# WORK REQUEST
The response should be the data again, identical in every line.

[Collected data]
++++++

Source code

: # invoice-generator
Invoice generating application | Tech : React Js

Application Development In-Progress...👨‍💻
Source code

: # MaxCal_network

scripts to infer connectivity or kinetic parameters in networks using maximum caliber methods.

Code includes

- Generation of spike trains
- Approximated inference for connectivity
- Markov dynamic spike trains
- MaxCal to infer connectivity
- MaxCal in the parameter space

++++++

# OUTPUT
Source code

: # invoice-generator
Invoice generating application | Tech : React Js

Application Development In-Progress...👨‍💻
Source code

: # MaxCal_network

scripts to infer connectivity or kinetic parameters in networks using maximum caliber methods.

Code includes

- Generation of spike trains
- Approximated inference for connectivity
- Markov dynamic spike trains
- MaxCal to infer connectivity
- MaxCal in the parameter space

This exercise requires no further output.